Turkish Delight: Turkey is an Investment Sweetspot


The Turkish equity market has been one of the world’s best performing equity markets with a year-to-date return of more than 30% in dollar terms. Although there may be a short-term correction as the global stock market rally pauses for breath, optimism remains in the medium to long term as the country continues to emerge as a regional economic power.
Ercan Güner, manager of the US$172 million HSBC GIF Turkey Equity fund, managed from Istanbul, said the Turkish economy remained resilient to the global economic downturns witnessed in recent years, benefiting from low levels of public and household debt, favourable demographics and a solid and profitable banking industry.
A decade long disciplined budget policy reduced the debt to GDP ratio sharply. Following a slight increase in 2009, it came down to 42% in 2010 and this is expected to continue to fall in coming years. It is now one of the lowest in Europe. The low level of household debt at only 18% of GDP and an embryonic mortgage market will provide fuel for future growth potential of the Turkish economy. Furthermore, Turkey’s 72 million population is growing by 1.3% per annum. The average age is 28. Only 15% of the population is expected to be over 60 in 2025.
After posting strong GDP growth rates of 9% in 2010 and 8.5% in 2011, Turkey’s growth rate is expected to moderate to 3.6% in 2012, according to the latest survey of consensus expectations released by Central Bank of Turkey (CBT). This would represent a soft landing rather than a return to the “boom and bust” periods that the Turkish economy typically experienced in the 1990s.
Additionally, the country remains somewhat insulated from the economic crisis in Europe. Although Europe is a major export destination, Turkey managed to increase its export performance by gaining market share across EU markets where demand for cheaper quality products has increased.
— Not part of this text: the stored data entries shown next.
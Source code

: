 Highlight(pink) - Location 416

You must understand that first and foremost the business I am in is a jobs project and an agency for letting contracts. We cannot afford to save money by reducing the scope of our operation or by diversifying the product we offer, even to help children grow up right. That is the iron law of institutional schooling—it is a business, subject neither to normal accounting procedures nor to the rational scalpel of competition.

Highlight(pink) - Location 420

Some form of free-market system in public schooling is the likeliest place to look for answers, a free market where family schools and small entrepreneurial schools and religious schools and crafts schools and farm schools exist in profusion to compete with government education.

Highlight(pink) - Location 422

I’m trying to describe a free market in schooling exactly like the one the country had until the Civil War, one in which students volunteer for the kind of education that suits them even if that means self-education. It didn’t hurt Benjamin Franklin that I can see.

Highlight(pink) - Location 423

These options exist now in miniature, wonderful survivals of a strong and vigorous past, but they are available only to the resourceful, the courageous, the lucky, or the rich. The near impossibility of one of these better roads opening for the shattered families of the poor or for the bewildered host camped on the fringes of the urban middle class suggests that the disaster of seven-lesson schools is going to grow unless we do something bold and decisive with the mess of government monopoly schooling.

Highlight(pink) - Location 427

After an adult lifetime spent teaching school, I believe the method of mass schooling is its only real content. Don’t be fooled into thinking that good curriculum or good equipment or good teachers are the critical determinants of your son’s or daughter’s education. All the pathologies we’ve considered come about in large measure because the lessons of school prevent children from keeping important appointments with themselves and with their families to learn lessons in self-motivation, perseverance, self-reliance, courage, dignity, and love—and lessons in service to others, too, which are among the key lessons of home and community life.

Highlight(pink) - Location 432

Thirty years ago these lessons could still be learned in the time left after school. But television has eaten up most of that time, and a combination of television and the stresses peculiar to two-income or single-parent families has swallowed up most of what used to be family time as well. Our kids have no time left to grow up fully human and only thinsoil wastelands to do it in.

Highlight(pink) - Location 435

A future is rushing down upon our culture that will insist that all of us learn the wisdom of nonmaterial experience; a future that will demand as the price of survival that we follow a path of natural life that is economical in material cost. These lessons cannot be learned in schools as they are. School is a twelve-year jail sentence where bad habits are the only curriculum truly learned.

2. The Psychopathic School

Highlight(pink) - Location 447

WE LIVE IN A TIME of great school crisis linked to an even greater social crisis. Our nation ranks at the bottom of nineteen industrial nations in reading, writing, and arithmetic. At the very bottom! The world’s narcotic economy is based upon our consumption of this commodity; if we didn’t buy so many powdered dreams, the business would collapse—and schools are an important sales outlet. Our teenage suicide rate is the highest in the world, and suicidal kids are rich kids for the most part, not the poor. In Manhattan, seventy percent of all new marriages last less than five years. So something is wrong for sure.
Another important factor behind the strong export performance was Turkey’s increasing penetration to MENA countries on the back of strengthening political and economic ties with the region.  Being highly dependent upon imports of energy and raw materials, the Turkish economy has also benefited from easing oil and commodity prices.
These combined factors have helped to reduce the sizable current account deficit, which reached 10% of GDP in 2011, whilst inflation has dropped to 9.1% from double digits in 2011 and is expected to decline further to 6.7% by year-end according to the CBT’s latest survey.  
“Although the large current account deficit constitutes one of the main risks for the Turkish economy, we remain encouraged by the government’s recently-introduced incentive scheme to tackle the structural and long standing current account deficit problem over the long term and also by CBT’s flexible monetary policy over the short-term,” said Güner.
Meanwhile, despite its strong year-to-date performance, the Turkish equity market remains inexpensive, according to Güner, with valuations trading on Price/Earnings Ratios of 10x, which is close to both the five-year historical average and the broader emerging market average.